I had finally hit my stride as a parent. When I heard friends with younger children talk about how worried they were about messing things up or getting things wrong, I realized just how far I’d come since those early days of constant self doubt. Although I had no illusions about getting it all right, I was finally confident enough to say I was a good mother. And then my oldest became a teenager.
Pride cometh before a fall, and confidence cometh before a teenager.
I’m only officially a few months into this new stage - although the teen attitude started several months before the 13th birthday - and I’m already completely exhausted from the experience. One of the worst parts, and perhaps the most unexpected struggle, is how alone I feel in it.
When my kids were born, it seemed everyone around me was excited to share their own stories about motherhood. Everyone had a tip, a suggestion, a hug to offer when I looked like I’d been up all night. Even though I navigated those early years without blogs or parenting forums, I still felt very much like a member of a community, a sisterhood of women who were or had been in the same trenches.
As my kids grew through the milestones - walking, potty training, biting, first day of kindergarten - the tribe of support grew. I met parents outside preschool and, eventually, moms online who were eager to talk about the good and the bad aspects of raising little people. There was no shortage of anecdotes to be found about being woken at predawn hours with requests for breakfast or embarrassed in public by a tantrum. And the advice, when needed, was easy to come by: how much to pay for a lost tooth, where to find non-princess halloween costumes, what to send for snacks in a nut-free, gluten-free, sugar-free, red-dye-free classroom.
None of the answers are easy in the teen years, and I’m not even sure where to ask them.
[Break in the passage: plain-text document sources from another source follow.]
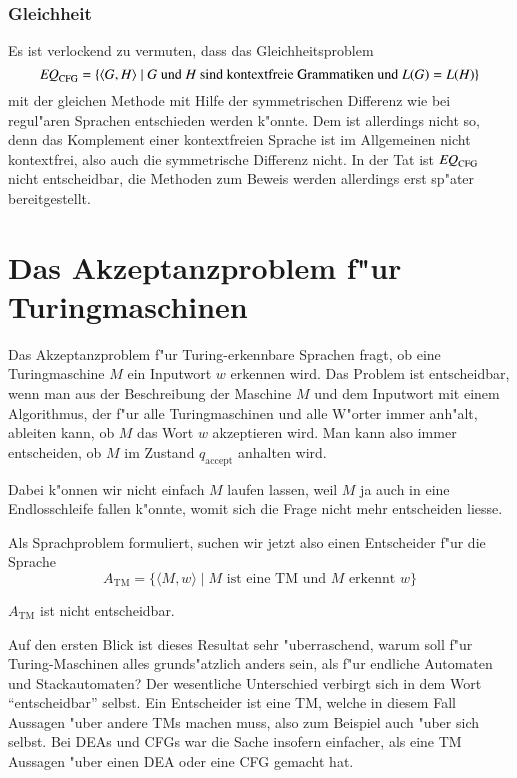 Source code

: \subsubsection{Gleichheit}
%
Es ist verlockend zu vermuten, dass das Gleichheitsproblem
\[
\text{\it EQ}_{\text{CFG}}=\{
\langle G,H\rangle\;|\; \text{$G$  und $H$ sind kontextfreie Grammatiken und $L(G)=L(H)$}
\}
\]
%
mit der gleichen Methode mit Hilfe der symmetrischen Differenz
wie bei regul"aren Sprachen entschieden werden k"onnte.
Dem ist
allerdings nicht so, denn das Komplement einer kontextfreien Sprache
ist im Allgemeinen nicht kontextfrei, also auch die symmetrische
Differenz nicht.
In der Tat ist 
$\text{\it EQ}_{\text{CFG}}$ nicht entscheidbar, die Methoden zum Beweis
werden allerdings erst sp"ater bereitgestellt.

\section{Das Akzeptanzproblem f"ur Turingmaschinen}
%
Das Akzeptanzproblem f"ur Turing-erkennbare Sprachen fragt, ob 
eine Turingmaschine $M$ ein Inputwort $w$ erkennen wird.
Das Problem ist entscheidbar, wenn man aus der Beschreibung
der Maschine $M$ und dem Inputwort mit einem Algorithmus, der
f"ur alle Turingmaschinen und alle W"orter immer anh"alt, ableiten
kann, ob $M$ das Wort $w$ akzeptieren wird.
Man kann also immer
entscheiden, ob $M$ im Zustand $q_{\text{accept}}$ anhalten wird.

Dabei k"onnen wir nicht einfach $M$ laufen lassen, weil $M$
ja auch in eine Endlosschleife fallen k"onnte, womit sich die
Frage nicht mehr entscheiden liesse.

Als Sprachproblem formuliert, suchen wir jetzt also einen
Entscheider f"ur die Sprache
\[
A_{\text{TM}}=\{
\langle M,w\rangle\;|\; \text{$M$ ist eine TM und $M$ erkennt $w$}
\}
\]
%

\begin{satz}
\label{ATM}
$A_{\text{TM}}$ ist nicht entscheidbar.
\end{satz}

Auf den ersten Blick ist dieses Resultat sehr "uberraschend, warum
soll f"ur Turing-Maschinen alles grunds"atzlich anders sein, als
f"ur endliche Automaten und Stackautomaten? Der wesentliche Unterschied
verbirgt sich in dem Wort ``entscheidbar'' selbst.
Ein Entscheider ist eine
TM, welche in diesem Fall Aussagen "uber andere TMs machen muss, also
zum Beispiel auch "uber sich selbst.
Bei DEAs und CFGs war die Sache
insofern einfacher, als eine TM Aussagen "uber einen DEA oder eine
CFG gemacht hat.

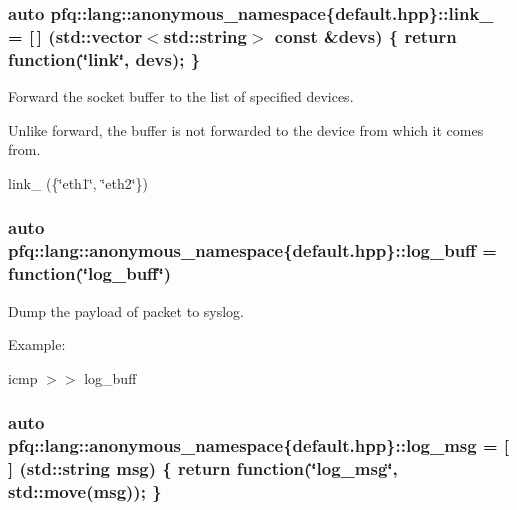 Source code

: \subsubsection[{\texorpdfstring{link\+\_\+}{link_}}]{\setlength{\rightskip}{0pt plus 5cm}auto pfq\+::lang\+::anonymous\+\_\+namespace\{default.\+hpp\}\+::link\+\_\+ = \mbox{[}$\,$\mbox{]} (std\+::vector$<$std\+::string$>$ const \&devs) \{ return {\bf function}(\char`\"{}link\char`\"{}, devs); \}}\hypertarget{namespacepfq_1_1lang_1_1anonymous__namespace_02default_8hpp_03_aaad98f847b8e4c53a5ddec3c93b05296}{}\label{namespacepfq_1_1lang_1_1anonymous__namespace_02default_8hpp_03_aaad98f847b8e4c53a5ddec3c93b05296}


Forward the socket buffer to the list of specified devices. 

Unlike forward, the buffer is not forwarded to the device from which it comes from.

link\+\_\+ (\{\char`\"{}eth1\char`\"{}, \char`\"{}eth2\char`\"{}\}) 
\subsubsection[{\texorpdfstring{log\+\_\+buff}{log_buff}}]{\setlength{\rightskip}{0pt plus 5cm}auto pfq\+::lang\+::anonymous\+\_\+namespace\{default.\+hpp\}\+::log\+\_\+buff = {\bf function}(\char`\"{}log\+\_\+buff\char`\"{})}\hypertarget{namespacepfq_1_1lang_1_1anonymous__namespace_02default_8hpp_03_ac16d4c4b496e6e882901d84ded462101}{}\label{namespacepfq_1_1lang_1_1anonymous__namespace_02default_8hpp_03_ac16d4c4b496e6e882901d84ded462101}


Dump the payload of packet to syslog. 

Example\+:

icmp $>$$>$ log\+\_\+buff 
\subsubsection[{\texorpdfstring{log\+\_\+msg}{log_msg}}]{\setlength{\rightskip}{0pt plus 5cm}auto pfq\+::lang\+::anonymous\+\_\+namespace\{default.\+hpp\}\+::log\+\_\+msg = \mbox{[}$\,$\mbox{]} (std\+::string msg) \{ return {\bf function}(\char`\"{}log\+\_\+msg\char`\"{}, std\+::move(msg)); \}}\hypertarget{namespacepfq_1_1lang_1_1anonymous__namespace_02default_8hpp_03_a82e76226844f043aac9a2dd01615c9bb}{}\label{namespacepfq_1_1lang_1_1anonymous__namespace_02default_8hpp_03_a82e76226844f043aac9a2dd01615c9bb}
An occasional vent on Twitter seems to garner more sanctimony than advice. I thought breastfeeding was a controversial topic, but the superiority complexes really come out when disciplining teenagers is mentioned. While parents of young children discuss the merits of attachment or free-range parenting, the line on teen parenting is clear: demand respect, raise responsible adults, show no weakness, stop your sniveling. The details on exactly how to do that are less clear.
I get the sense that there’s a lot of shame surrounding parenting teens. When I say that it’s hard to have my child suddenly stop liking me, all the other mothers look around the room and pretend not to have heard me. “Oh, hmm, I don’t know what you mean,” they murmur, and I think maybe I’m crazy, despite what I’ve heard through the pop culture grapevine about all teens hating their parents. There’s no camaraderie around that in real life though, not like there was about losing sleep to midnight feedings.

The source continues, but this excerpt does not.